12 diciembre 2022 (Día 50)

Hoy el lunes se me ha hecho duro. Después de haber tenido una semana como la pasada, con fiestas salteadas, ahora se me cae el alma a los pies al pensar que tengo cuatro días de trabajo por delante (sin contar el de hoy, que ya está hecho). He estado pensando y me he dado cuenta de una cosa: a mis compañeros no les afecta tanto, al menos en apariencia. Hacen lo mismo que yo, por el mismo sueldo (creo), pero se lo toman de otra forma. Tienen otro ánimo.

Tal vez el problema no sea tanto que mi trabajo me amarga, que también, sino que soy yo quien se amarga.

Puede ser que el problema esté en mi. A lo mejor, si voy a trabajar a un sitio con mejores condiciones, siga con el mismo malestar. Puede ser que sea yo, que no soy capaz de afrontar la vida.

He estado reflexionando. El método Fermín está muy bien (es indiscutible, los resultados están ahí, aunque sean pequeños, de momento), pero hay que tener los pies en el suelo. Las posibilidades de que consiga un buen trabajo son nulas. Puedo darme con un canto en los dientes por conservar este. Por lo tanto, debo asumir que estoy condenado a este trabajo (o similares).

Uno de los puntos que puse en la entrada 2 (ya ha pasado tiempo) era que odiaba mi trabajo. La solución puede que no esté en buscar otro (que si se da el caso, encantado), sino en dejar de odiarlo. 
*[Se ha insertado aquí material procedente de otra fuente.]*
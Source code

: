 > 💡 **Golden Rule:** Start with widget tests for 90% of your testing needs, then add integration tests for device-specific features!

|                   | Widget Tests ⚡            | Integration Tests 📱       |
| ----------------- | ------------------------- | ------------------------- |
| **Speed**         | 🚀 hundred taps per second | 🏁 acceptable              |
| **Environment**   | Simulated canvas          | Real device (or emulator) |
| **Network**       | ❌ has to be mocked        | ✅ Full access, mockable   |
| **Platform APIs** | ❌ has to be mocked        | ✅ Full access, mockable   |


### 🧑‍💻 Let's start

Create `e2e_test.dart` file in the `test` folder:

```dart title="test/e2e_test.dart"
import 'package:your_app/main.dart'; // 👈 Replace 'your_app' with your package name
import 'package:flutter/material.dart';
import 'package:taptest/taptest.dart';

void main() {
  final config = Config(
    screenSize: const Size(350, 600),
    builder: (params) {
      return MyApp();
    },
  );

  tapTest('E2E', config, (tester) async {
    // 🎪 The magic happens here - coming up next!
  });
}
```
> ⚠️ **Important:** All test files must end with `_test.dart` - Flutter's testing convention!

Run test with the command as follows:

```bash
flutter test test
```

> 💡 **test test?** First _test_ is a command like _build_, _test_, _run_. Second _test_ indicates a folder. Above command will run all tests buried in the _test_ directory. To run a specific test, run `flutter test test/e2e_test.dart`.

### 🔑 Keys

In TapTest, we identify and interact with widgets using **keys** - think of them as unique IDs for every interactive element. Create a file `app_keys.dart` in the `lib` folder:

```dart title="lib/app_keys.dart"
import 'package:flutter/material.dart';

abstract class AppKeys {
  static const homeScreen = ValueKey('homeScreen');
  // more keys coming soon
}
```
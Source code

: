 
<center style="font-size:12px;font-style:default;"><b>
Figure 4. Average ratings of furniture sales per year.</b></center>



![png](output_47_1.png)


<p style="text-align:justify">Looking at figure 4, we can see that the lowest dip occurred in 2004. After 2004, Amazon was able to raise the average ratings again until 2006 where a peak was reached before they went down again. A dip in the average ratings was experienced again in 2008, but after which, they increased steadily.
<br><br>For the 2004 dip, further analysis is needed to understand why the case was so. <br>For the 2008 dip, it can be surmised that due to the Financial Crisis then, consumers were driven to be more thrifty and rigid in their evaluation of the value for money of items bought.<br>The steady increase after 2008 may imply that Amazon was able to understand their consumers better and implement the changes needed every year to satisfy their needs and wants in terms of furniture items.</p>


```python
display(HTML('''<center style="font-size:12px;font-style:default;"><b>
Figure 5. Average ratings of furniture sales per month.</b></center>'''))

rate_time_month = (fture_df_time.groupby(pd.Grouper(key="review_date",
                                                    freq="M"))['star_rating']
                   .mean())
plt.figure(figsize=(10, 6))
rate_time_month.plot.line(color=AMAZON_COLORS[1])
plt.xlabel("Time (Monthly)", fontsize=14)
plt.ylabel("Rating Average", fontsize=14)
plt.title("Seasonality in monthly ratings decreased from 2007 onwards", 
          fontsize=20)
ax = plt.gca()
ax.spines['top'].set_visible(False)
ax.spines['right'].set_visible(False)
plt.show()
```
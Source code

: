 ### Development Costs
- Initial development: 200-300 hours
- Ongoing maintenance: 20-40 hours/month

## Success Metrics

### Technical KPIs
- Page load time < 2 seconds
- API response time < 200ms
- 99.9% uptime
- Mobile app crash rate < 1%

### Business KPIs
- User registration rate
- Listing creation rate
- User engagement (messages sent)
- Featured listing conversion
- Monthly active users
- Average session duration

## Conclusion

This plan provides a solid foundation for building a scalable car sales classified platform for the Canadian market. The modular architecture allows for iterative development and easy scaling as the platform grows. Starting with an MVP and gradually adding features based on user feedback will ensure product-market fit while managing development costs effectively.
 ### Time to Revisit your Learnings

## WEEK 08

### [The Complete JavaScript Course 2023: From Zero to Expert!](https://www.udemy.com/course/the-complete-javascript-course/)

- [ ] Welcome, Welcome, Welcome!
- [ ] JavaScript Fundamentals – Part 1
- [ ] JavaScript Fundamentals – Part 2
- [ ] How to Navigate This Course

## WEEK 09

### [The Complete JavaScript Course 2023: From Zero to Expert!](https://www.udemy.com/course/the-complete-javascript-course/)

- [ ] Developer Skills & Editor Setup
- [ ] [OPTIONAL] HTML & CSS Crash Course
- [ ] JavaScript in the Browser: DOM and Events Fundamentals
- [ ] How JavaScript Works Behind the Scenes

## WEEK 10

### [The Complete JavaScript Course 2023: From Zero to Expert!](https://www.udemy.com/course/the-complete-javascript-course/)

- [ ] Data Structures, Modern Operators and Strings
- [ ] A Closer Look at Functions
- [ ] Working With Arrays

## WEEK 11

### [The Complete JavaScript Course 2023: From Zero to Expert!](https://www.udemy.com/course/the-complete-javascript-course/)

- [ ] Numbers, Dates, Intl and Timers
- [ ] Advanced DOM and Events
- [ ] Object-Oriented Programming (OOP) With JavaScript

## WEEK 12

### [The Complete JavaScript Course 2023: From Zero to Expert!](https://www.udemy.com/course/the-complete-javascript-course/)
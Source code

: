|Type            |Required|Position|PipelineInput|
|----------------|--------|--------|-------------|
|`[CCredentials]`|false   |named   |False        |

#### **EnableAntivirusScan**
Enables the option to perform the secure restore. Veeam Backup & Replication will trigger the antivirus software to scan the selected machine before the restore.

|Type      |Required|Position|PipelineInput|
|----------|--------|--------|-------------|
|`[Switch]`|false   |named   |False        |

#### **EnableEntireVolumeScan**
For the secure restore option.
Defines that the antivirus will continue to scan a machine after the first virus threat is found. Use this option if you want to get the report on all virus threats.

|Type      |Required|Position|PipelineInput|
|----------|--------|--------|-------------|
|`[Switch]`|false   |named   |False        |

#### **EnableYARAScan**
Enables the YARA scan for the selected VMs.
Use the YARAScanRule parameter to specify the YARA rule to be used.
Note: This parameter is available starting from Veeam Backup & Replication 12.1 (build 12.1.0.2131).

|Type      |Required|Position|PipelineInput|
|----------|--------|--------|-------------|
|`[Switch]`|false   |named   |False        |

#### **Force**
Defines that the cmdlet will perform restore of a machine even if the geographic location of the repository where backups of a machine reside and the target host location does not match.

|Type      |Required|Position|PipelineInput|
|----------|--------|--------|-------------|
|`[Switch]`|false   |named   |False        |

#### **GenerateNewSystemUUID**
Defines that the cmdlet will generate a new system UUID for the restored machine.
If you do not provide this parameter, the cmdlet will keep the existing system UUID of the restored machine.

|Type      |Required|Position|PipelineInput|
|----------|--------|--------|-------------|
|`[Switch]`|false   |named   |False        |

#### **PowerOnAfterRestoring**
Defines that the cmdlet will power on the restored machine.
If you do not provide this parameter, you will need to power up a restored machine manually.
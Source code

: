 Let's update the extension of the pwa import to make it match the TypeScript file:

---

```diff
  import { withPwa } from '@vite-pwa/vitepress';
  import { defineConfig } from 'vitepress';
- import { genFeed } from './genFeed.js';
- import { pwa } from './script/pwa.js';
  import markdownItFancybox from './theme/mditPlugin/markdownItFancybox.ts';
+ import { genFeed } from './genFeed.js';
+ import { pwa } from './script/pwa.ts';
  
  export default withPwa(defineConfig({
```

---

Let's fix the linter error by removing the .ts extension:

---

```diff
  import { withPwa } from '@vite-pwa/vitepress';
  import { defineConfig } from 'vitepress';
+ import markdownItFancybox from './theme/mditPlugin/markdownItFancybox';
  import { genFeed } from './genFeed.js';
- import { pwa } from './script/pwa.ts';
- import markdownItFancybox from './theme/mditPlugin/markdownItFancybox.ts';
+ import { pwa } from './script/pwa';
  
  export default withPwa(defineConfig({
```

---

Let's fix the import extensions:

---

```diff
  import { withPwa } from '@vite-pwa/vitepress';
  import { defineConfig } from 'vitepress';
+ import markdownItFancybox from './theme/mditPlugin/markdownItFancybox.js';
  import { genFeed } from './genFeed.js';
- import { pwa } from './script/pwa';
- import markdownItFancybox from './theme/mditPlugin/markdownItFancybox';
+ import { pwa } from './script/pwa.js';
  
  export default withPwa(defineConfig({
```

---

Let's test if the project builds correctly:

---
No me va a gustar, eso lo tengo claro, pero quizá puedo conseguir tomarlo de otra forma, sin amargarme. Trabajaré en esto, en tomarme la vida de una forma más positiva.

¿Que tengo que trabajar? No pasa nada, es parte de la vida. ¿Que lo paso mal porque trabajo mucho y me tratan mal? Es que es trabajo, si no fuera así no te pagarían para hacerlo.

Y tengo que concienciarme de algo: los días de trabajo no son días de trabajo, son días iguales que los sábados y los domingos, solo que tengo que ir a trabajar ciertas horas. A veces los fines de semana tengo que hacer algo, alguna obligación que no me gusta, pero eso no quita que sea un día de esparcimiento. Pues esto es lo mismo, el lunes es un día para disfrutar, aunque entre ciertas horas tenga que trabajar. El trabajo no es lo que define al día, sino solo una parte de él.

Voy a repetirme esto cientos de veces hasta que lo interiorice y consiga no amargarme por pensar que mañana tengo que trabajar. ¡Y aquí está el quid de la cuestión! Mañana no es un día de trabajo, es un día de ocio, en el que iré al gimnasio, buscaré chicas en la página y me divertiré con alguna otra cosa, y además, me toca echar unas pocas horas en el trabajo, pero solo unas pocas.